6.10 Permissible Statistics by Level
| Level | Central tendency | Dispersion | Comparison | Example inferential test |
|---|---|---|---|---|
| Nominal | Mode | - | Frequency, proportion | Chi-square |
| Ordinal | Median, mode | Range, IQR | Rank | Mann-Whitney, Kruskal-Wallis |
| Interval | Mean, median, mode | SD, variance | Difference | t-test, ANOVA |
| Ratio | All of the above plus geometric and harmonic mean | SD, CV | Difference and ratio | All of the above plus log-linear models |
6.11 Representing Levels in R
The level of measurement should be encoded in the object type so that downstream functions treat it correctly.
Calling mean() on an unordered factor would throw an error; calling sum() on an ordered factor would also fail. The object type is itself a form of documentation that protects later analysis from invalid operations.
6.12 Common Mistakes
-
Averaging a single Likert item as if it were ratio. An “average satisfaction of 3.4” on a 1-5 scale treats the ordinal gaps as equal when they are not. Report the median, the distribution, or a validated composite score. 2. Computing ratios on interval data. Saying 30°C is “twice as hot” as 15°C is meaningless; rework the question on the Kelvin scale if a ratio is really needed. 3. Coding a category as an integer and fitting linear regression on it. Using 1 = Bronze, 2 = Silver, 3 = Gold, 4 = Platinum and treating the code as continuous imposes arbitrary equal spacing. Use dummy variables or ordinal regression. 4. Leaving ID columns as numeric. Customer ID, PIN code, and account number look numeric but are nominal. Convert them to
characterorfactorso they are never fed into arithmetic or into a regression as a predictor.
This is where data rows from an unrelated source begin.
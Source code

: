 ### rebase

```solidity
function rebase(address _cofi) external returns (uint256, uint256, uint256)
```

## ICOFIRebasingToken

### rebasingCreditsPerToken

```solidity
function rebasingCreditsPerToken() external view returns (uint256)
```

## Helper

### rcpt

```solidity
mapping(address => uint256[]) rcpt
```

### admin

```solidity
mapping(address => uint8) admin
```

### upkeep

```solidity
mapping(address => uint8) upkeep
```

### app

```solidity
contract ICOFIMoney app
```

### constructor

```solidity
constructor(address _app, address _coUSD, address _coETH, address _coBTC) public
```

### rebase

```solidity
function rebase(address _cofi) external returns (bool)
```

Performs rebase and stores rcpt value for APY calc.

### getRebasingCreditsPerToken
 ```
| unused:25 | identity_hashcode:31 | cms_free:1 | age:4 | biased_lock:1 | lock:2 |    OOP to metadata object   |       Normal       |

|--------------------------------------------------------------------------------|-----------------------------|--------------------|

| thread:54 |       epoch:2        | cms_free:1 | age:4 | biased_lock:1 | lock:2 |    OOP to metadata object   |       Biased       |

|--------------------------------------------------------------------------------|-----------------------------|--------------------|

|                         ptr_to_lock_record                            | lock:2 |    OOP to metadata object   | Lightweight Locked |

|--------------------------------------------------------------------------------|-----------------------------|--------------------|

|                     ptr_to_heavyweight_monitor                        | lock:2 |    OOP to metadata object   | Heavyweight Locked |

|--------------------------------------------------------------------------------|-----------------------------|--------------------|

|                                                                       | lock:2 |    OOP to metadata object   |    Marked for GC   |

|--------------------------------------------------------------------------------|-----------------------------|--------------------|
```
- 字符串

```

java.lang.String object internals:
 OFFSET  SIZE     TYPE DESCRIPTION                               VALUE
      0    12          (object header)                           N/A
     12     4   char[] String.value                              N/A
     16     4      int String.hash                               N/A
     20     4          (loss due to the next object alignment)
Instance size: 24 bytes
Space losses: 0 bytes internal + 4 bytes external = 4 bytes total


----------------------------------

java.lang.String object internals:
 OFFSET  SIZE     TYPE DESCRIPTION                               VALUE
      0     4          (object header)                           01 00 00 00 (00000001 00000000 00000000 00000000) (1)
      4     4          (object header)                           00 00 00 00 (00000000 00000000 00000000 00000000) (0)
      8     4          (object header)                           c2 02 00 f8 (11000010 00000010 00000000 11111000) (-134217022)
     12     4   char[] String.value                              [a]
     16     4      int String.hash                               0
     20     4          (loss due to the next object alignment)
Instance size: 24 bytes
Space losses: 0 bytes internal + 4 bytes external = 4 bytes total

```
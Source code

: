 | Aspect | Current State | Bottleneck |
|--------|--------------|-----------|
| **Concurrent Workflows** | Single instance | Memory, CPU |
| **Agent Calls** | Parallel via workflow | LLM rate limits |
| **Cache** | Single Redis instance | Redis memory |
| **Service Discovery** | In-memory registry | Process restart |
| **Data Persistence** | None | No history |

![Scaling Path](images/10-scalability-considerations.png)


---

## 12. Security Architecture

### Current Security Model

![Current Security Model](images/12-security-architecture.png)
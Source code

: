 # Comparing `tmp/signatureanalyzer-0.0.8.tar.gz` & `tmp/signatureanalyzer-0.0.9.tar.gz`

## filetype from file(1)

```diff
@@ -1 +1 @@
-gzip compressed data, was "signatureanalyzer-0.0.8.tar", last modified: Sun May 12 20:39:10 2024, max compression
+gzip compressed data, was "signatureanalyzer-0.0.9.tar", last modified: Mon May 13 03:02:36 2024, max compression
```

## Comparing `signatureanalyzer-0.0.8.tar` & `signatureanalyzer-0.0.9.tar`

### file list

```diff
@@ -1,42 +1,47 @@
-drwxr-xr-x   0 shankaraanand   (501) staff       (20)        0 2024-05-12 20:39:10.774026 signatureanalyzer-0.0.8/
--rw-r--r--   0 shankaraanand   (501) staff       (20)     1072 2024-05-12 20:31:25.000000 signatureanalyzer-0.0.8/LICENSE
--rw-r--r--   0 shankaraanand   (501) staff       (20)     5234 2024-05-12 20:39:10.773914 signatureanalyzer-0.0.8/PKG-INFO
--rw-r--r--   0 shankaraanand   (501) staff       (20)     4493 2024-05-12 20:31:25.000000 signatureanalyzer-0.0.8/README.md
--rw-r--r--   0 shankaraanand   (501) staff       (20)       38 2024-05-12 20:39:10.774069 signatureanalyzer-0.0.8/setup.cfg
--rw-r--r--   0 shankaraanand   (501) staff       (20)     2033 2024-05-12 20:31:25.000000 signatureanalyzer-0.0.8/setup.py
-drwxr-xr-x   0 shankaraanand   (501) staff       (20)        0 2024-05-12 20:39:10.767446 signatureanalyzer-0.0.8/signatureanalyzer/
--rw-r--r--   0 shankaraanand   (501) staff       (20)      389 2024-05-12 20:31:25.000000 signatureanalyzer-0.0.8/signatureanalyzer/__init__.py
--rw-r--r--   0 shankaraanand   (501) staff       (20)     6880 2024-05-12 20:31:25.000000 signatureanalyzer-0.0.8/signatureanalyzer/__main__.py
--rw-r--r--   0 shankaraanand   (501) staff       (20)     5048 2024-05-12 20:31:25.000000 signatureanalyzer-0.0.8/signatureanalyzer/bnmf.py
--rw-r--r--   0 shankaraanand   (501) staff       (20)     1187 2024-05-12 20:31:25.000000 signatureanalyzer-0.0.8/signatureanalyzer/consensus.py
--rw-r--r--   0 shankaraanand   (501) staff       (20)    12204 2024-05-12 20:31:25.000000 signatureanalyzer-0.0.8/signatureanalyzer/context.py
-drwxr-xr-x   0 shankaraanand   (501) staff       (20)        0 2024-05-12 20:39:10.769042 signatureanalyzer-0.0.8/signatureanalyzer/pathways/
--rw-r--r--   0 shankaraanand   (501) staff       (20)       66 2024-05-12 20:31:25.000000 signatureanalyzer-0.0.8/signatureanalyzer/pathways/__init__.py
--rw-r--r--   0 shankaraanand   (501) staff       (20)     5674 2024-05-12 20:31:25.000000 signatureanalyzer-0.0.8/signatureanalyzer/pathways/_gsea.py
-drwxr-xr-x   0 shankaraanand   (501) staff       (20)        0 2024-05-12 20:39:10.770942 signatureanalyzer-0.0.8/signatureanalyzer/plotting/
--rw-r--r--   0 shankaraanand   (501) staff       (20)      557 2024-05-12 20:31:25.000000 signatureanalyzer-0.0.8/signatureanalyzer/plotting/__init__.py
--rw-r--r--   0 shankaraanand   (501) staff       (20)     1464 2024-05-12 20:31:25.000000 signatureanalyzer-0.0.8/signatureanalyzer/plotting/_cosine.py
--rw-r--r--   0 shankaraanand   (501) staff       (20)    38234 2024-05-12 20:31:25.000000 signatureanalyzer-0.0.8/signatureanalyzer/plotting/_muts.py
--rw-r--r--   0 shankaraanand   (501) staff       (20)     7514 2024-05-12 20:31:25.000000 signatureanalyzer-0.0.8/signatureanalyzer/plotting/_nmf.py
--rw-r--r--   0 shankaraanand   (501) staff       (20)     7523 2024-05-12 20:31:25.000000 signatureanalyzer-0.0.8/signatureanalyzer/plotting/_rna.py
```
6.13 Implications for Modelling
The outcome’s level of measurement chooses the model. A binary nominal outcome calls for logistic regression. A multi-category nominal outcome calls for multinomial logistic regression. An ordinal outcome (satisfaction band, credit tier) calls for ordinal regression (proportional-odds or similar). A discrete count outcome (number of claims, number of logins) calls for Poisson or negative binomial regression. A continuous ratio outcome (revenue, duration) calls for linear regression, possibly after a log transform. Selecting the right family is not a stylistic choice; it affects every inference drawn from the model.
6.14 Summary
| Concept | Description |
|---|---|
| Levels of Measurement | |
| Nominal | Unordered categories; only equality is meaningful |
| Ordinal | Ordered categories; gaps not guaranteed equal |
| Interval | Equal spacing; differences meaningful; zero is arbitrary |
| Ratio | True zero; ratios and all arithmetic are meaningful |
| Key Operations | |
| Equality | Two values can be compared for sameness |
| Order | Values can be ranked from low to high |
| Equal intervals | Differences between adjacent values are equal |
| True zero | Zero denotes absence of the quantity |
| Variable Kinds | |
| Discrete | Isolated values, usually integer counts |
| Continuous | Any value within an interval; real-valued |
| Legacy Grouping | |
| Qualitative | Legacy label for nominal and ordinal |
| Quantitative | Legacy label for interval and ratio |
| R Representations | |
| factor() | R object for nominal variables |
| factor(ordered = TRUE) | R object for ordinal variables |
| numeric / integer | R object for interval and ratio variables |
The level of measurement is the single most consequential property of a variable at the point of analysis. Attaching the right level to each variable early (in the data dictionary, in the ingestion code, and in the R object type) prevents a large class of silent errors later.